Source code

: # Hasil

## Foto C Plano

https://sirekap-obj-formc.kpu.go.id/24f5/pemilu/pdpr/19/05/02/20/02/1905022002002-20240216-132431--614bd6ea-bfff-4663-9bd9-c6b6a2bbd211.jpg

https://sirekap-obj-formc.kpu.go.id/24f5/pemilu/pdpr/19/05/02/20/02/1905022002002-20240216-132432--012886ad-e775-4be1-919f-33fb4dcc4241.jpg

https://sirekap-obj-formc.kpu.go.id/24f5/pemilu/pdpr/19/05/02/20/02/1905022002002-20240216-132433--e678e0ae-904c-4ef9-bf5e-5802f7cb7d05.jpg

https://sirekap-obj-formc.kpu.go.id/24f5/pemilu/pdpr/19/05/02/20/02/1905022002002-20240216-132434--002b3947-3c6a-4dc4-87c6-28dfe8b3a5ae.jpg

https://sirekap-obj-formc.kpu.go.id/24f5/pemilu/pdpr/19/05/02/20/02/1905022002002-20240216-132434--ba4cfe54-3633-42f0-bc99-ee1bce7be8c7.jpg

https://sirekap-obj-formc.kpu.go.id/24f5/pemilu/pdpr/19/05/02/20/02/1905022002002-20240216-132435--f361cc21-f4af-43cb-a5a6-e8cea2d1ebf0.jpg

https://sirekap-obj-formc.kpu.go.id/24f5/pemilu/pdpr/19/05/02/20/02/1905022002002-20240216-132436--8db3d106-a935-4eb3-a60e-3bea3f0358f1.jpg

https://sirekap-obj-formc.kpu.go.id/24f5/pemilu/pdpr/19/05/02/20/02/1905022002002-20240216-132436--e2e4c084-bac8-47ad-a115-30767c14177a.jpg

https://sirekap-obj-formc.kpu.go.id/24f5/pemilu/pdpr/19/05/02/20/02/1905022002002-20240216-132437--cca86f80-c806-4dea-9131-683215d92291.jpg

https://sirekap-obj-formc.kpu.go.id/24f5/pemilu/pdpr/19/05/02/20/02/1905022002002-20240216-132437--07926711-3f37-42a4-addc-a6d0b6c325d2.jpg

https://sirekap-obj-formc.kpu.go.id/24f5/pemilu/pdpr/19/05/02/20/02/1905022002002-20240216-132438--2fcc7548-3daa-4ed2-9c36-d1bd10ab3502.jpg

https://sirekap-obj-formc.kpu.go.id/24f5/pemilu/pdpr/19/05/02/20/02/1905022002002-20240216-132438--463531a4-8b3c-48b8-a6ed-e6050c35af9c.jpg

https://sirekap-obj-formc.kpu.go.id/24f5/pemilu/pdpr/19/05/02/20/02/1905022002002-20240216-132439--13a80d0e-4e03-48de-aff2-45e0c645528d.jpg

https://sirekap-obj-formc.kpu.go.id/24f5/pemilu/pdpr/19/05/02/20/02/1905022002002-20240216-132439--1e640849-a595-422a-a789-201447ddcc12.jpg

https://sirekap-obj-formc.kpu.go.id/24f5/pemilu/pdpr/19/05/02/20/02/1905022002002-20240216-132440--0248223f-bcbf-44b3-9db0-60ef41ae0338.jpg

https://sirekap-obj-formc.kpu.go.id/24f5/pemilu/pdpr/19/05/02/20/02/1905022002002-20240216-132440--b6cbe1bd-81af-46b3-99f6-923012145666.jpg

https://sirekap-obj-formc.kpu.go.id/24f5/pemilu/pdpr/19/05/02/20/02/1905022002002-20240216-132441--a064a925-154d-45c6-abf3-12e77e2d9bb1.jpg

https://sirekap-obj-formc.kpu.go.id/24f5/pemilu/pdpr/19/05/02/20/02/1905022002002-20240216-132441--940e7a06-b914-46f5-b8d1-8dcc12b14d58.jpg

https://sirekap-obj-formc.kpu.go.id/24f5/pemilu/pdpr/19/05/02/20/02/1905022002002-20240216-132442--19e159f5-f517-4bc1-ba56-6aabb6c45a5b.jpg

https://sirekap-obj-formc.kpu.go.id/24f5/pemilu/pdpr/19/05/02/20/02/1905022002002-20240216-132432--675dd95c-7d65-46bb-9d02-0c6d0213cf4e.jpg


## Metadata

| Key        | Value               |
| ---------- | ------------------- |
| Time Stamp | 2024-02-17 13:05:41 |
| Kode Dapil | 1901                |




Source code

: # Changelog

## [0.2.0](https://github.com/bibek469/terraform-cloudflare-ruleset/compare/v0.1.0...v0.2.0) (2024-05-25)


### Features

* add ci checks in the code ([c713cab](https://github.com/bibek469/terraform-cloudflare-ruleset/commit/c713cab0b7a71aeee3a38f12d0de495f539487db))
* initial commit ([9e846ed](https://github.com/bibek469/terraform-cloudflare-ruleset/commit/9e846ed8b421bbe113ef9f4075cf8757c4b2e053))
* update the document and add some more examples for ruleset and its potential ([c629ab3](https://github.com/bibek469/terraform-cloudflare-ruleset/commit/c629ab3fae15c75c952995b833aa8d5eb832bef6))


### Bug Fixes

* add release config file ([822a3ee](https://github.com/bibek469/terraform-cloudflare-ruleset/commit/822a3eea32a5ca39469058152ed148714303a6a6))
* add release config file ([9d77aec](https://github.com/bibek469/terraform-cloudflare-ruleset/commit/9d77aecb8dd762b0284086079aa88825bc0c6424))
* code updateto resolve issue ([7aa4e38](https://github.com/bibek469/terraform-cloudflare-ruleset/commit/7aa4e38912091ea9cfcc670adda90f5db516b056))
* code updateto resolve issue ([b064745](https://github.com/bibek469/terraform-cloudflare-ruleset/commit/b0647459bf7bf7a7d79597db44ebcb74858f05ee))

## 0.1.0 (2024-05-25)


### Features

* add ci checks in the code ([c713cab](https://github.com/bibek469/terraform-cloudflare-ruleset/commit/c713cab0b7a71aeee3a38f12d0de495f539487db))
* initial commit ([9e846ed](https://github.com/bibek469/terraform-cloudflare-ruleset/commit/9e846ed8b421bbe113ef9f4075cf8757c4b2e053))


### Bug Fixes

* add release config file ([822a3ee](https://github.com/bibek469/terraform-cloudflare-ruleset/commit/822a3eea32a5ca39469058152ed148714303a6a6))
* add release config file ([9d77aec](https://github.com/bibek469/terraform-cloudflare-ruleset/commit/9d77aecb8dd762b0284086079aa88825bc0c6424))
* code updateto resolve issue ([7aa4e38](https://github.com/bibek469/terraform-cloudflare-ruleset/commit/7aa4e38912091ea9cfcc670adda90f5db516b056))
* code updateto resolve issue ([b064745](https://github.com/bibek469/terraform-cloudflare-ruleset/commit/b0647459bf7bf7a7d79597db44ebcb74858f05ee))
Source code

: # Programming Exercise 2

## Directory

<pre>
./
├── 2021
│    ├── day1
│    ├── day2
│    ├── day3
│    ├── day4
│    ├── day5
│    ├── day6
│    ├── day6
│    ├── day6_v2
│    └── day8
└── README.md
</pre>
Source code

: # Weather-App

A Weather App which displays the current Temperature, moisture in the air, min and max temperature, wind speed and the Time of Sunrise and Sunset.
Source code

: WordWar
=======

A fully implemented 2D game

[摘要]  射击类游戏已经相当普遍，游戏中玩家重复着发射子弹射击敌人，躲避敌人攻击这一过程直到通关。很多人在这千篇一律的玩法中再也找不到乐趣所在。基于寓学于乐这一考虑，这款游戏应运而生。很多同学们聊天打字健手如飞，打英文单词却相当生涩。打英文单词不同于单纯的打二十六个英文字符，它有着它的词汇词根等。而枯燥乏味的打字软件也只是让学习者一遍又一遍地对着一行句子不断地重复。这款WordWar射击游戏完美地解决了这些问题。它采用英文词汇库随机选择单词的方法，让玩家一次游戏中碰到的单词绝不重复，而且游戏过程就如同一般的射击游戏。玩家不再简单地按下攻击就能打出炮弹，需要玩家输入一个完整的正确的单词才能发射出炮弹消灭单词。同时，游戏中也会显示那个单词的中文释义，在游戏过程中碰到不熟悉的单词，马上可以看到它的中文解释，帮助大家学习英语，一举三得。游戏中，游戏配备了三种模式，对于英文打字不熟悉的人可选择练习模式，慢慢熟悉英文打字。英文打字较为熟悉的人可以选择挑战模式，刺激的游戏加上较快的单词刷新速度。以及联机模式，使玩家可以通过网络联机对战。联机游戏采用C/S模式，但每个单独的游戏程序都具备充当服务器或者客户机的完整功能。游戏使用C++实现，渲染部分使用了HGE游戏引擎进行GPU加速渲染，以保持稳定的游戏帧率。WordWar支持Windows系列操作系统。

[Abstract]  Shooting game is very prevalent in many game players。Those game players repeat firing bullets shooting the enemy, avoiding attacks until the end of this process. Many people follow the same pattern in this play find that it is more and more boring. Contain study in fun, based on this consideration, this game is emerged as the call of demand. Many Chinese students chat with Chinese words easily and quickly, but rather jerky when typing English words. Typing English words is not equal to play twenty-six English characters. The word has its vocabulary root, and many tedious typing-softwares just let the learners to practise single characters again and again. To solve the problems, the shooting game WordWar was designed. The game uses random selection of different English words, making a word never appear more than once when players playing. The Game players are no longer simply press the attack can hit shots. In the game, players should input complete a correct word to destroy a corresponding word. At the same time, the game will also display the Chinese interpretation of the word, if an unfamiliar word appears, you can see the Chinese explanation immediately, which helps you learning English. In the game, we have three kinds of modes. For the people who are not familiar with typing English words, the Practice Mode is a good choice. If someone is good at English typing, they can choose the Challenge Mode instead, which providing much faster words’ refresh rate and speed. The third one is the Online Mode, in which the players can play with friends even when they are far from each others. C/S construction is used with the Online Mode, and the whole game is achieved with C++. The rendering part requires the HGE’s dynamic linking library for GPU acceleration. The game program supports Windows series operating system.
--
Assigned task:
Return, from the material above, every line with the word "Weather".

The answer:
: # Weather-App
A Weather App which displays the current Temperature, moisture in the air, min and max temperature, wind speed and the Time of Sunrise and Sunset.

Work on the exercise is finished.